È stato un inferno: abbaiare dietro porte chiuse, addii attraverso i finestrini, maschere che nascondevano le lacrime.
Nessuno poteva tenerli mentre morivano.
Quella cosa mi ha spezzato dentro.
Eppure…
Un bambino entra con una scatola di gattini trovati nel fienile del nonno.
Mi si illuminano gli occhi quando gliene vedo mangiare uno.
O rattoppo un golden retriever ferito e il giorno dopo ricevo una torta di noci pecan.
O un anziano mi chiama solo per ringraziarmi. Non per una cura,
ma perché sono rimasto seduto con lui in silenzio mentre il suo cane moriva.
Ecco perché resto.
Perché nonostante tutto — le app, i moduli, le cause legali, i “diagnostici Google” — una cosa è rimasta.

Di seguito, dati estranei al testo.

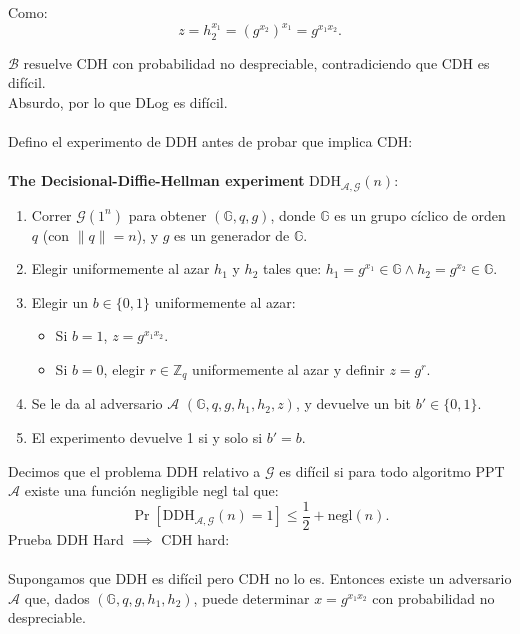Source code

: \documentclass[12pt,addpoints,answers]{exam}
\begin{document}
\begin{questions}
\begin{solution}
    Como:
    \[
    z = h_2^{x_1} = (g^{x_2})^{x_1} = g^{x_1 x_2}.
    \]
    
    $\mathcal{B}$ resuelve CDH con probabilidad no despreciable, contradiciendo que CDH es difícil. \\
    
    Absurdo, por lo que DLog es difícil. \\ \\ 
    
    Defino el experimento de DDH antes de probar que implica CDH: \\ \\
    \textbf{The Decisional-Diffie-Hellman experiment} $\text{DDH}_{\mathcal{A},\mathcal{G}}(n)$:
    \begin{enumerate}
        \item Correr $\mathcal{G}(1^n)$ para obtener $(\mathbb{G}, q, g)$, donde $\mathbb{G}$ es un grupo cíclico de orden $q$ (con $\|q\| = n$), y $g$ es un generador de $\mathbb{G}$.
        \item Elegir uniformemente al azar $h_1$ y $h_2$ tales que: $h_1 = g^{x_1} \in \mathbb{G} \land h_2 = g^{x_2} \in \mathbb{G}$.
        \item Elegir un $b \in \{0,1\}$ uniformemente al azar:
        \begin{itemize}
            \item Si $b = 1$, $z = g^{x_1 x_2}$.
            \item Si $b = 0$, elegir $r \in \mathbb{Z}_q$ uniformemente al azar y definir $z = g^r$.
        \end{itemize}
        \item Se le da al adversario $\mathcal{A}$ $(\mathbb{G}, q, g, h_1, h_2, z)$, y devuelve un bit $b' \in \{0,1\}$.
        \item El experimento devuelve 1 si y solo si $b' = b$.
    \end{enumerate}
    
    Decimos que el problema DDH relativo a $\mathcal{G}$ es difícil si para todo algoritmo PPT $\mathcal{A}$ existe una función negligible $\text{negl}$ tal que:
    \[
    \Pr[\text{DDH}_{\mathcal{A},\mathcal{G}}(n) = 1] \leq \frac{1}{2} + \text{negl}(n).
    \] 
    Prueba DDH Hard $\implies$ CDH hard: \\ \\ 
    Supongamos que DDH es difícil pero CDH no lo es. 
    Entonces existe un adversario $\mathcal{A}$ que, dados $(\mathbb{G}, q, g, h_1, h_2)$, puede determinar $x = g^{x_1x_2}$ con probabilidad no despreciable. \\


\end{solution}
\end{questions}
\end{document}
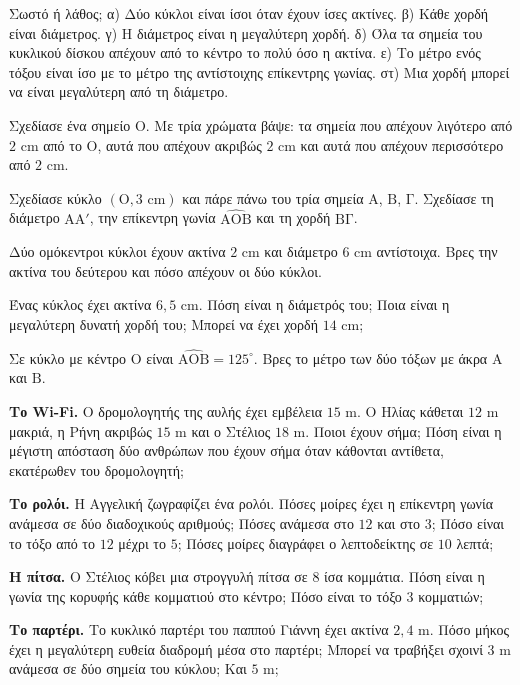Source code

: \ex Σωστό ή λάθος; α) Δύο κύκλοι είναι ίσοι όταν έχουν ίσες ακτίνες. β) Κάθε χορδή είναι διάμετρος. γ) Η διάμετρος είναι η μεγαλύτερη χορδή. δ) Όλα τα σημεία του κυκλικού δίσκου απέχουν από το κέντρο το πολύ όσο η ακτίνα. ε) Το μέτρο ενός τόξου είναι ίσο με το μέτρο της αντίστοιχης επίκεντρης γωνίας. στ) Μια χορδή μπορεί να είναι μεγαλύτερη από τη διάμετρο.

\ex Σχεδίασε ένα σημείο $\mathrm{Ο}$. Με τρία χρώματα βάψε: τα σημεία που απέχουν λιγότερο από $2$ cm από το $\mathrm{Ο}$, αυτά που απέχουν ακριβώς $2$ cm και αυτά που απέχουν περισσότερο από $2$ cm.

\ex Σχεδίασε κύκλο $(\mathrm{Ο},3\text{ cm})$ και πάρε πάνω του τρία σημεία $\mathrm{Α}$, $\mathrm{Β}$, $\mathrm{Γ}$. Σχεδίασε τη διάμετρο $\mathrm{ΑΑ'}$, την επίκεντρη γωνία $\widehat{\mathrm{ΑΟΒ}}$ και τη χορδή $\mathrm{ΒΓ}$.

\ex Δύο ομόκεντροι κύκλοι έχουν ακτίνα $2$ cm και διάμετρο $6$ cm αντίστοιχα. Βρες την ακτίνα του δεύτερου και πόσο απέχουν οι δύο κύκλοι.

\ex Ένας κύκλος έχει ακτίνα $6{,}5$ cm. Πόση είναι η διάμετρός του; Ποια είναι η μεγαλύτερη δυνατή χορδή του; Μπορεί να έχει χορδή $14$ cm;

\ex Σε κύκλο με κέντρο $\mathrm{Ο}$ είναι $\widehat{\mathrm{ΑΟΒ}}=125^\circ$. Βρες το μέτρο των δύο τόξων με άκρα $\mathrm{Α}$ και $\mathrm{Β}$.


\ex \textbf{Το Wi-Fi.} Ο δρομολογητής της αυλής έχει εμβέλεια $15$ m. Ο Ηλίας κάθεται $12$ m μακριά, η Ρήνη ακριβώς $15$ m και ο Στέλιος $18$ m. Ποιοι έχουν σήμα; Πόση είναι η μέγιστη απόσταση δύο ανθρώπων που έχουν σήμα όταν κάθονται αντίθετα, εκατέρωθεν του δρομολογητή;

\ex \textbf{Το ρολόι.} Η Αγγελική ζωγραφίζει ένα ρολόι. Πόσες μοίρες έχει η επίκεντρη γωνία ανάμεσα σε δύο διαδοχικούς αριθμούς; Πόσες ανάμεσα στο $12$ και στο $3$; Πόσο είναι το τόξο από το $12$ μέχρι το $5$; Πόσες μοίρες διαγράφει ο λεπτοδείκτης σε $10$ λεπτά;

\ex \textbf{Η πίτσα.} Ο Στέλιος κόβει μια στρογγυλή πίτσα σε $8$ ίσα κομμάτια. Πόση είναι η γωνία της κορυφής κάθε κομματιού στο κέντρο; Πόσο είναι το τόξο $3$ κομματιών;

\ex \textbf{Το παρτέρι.} Το κυκλικό παρτέρι του παππού Γιάννη έχει ακτίνα $2{,}4$ m. Πόσο μήκος έχει η μεγαλύτερη ευθεία διαδρομή μέσα στο παρτέρι; Μπορεί να τραβήξει σχοινί $3$ m ανάμεσα σε δύο σημεία του κύκλου; Και $5$ m;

La gente ama ancora i propri animali come famiglia.
E quando l’amore è vero, lo si vede nei gesti più piccoli:
una mano tremante sul fianco,
un addio sussurrato,
un portafoglio svuotato senza fare domande,
un uomo adulto che crolla perché il suo cane non vedrà l’autunno.
Nessuna tecnologia potrà mai cambiare questo.
Qualche mese fa, un uomo è arrivato con una scatola da scarpe.
Dentro c’era un gattino, trovato vicino ai binari.
Gamba rotta, pieno di pulci, pelle e ossa.
L’uomo sembrava uscito da una tempesta.
Disse che era appena uscito di prigione. Non aveva un centesimo.
“Puoi fare qualcosa?”
Ho guardato quel micetto.
Miagolava come se mi conoscesse da sempre.
Ho detto:
“Lascialo qui. Torna venerdì.”
Abbiamo curato la gamba, nutrito ogni due ore.
Lo abbiamo chiamato Boomer.
L’uomo tornò con una torta di mele mezza mangiata e gli occhi pieni di lacrime.
Disse che nessuno gli aveva mai restituito qualcosa senza prima chiedergli cosa avesse da offrire.
Gli ho risposto:
“Gli animali non chiedono il tuo passato. Solo come li tratti adesso.”
Ho un cassetto nella mia scrivania, chiuso a chiave.
Dentro: foto, biglietti, collari, targhette.
Un osso da latte di un border collie che salvò un ragazzo dall’annegamento.
Un’impronta di zampa in argilla.
Un disegno a pastello di una bambina che mi definì il suo eroe perché le avevo salvato il criceto.
Ogni tanto lo apro, quando la clinica è buia e le mani sono ferme.
E ricordo.
Ricordo quando essere veterinario significava guidare nel fango a mezzanotte perché una mucca stava partorendo e tu eri l’unico in cui si fidavano.
Quando cucivamo con lenza da pesca e speranza.
Quando tenevamo in braccio gli animali... e anche i loro umani.
Se c’è una cosa che ho imparato, è questa:
Non puoi salvarli tutti.
Ma devi provarci. Sempre.
E quando arriva il momento di dirsi addio, tu resti.
Non ti muovi.
Ti inginocchi.
Li guardi negli occhi.
E resti lì, fino all’ultimo respiro.
Nessuna scuola ti prepara a questo.
Ma è ciò che ti rende umano.
E io, tutto questo, non lo cambierei per nulla al mondo.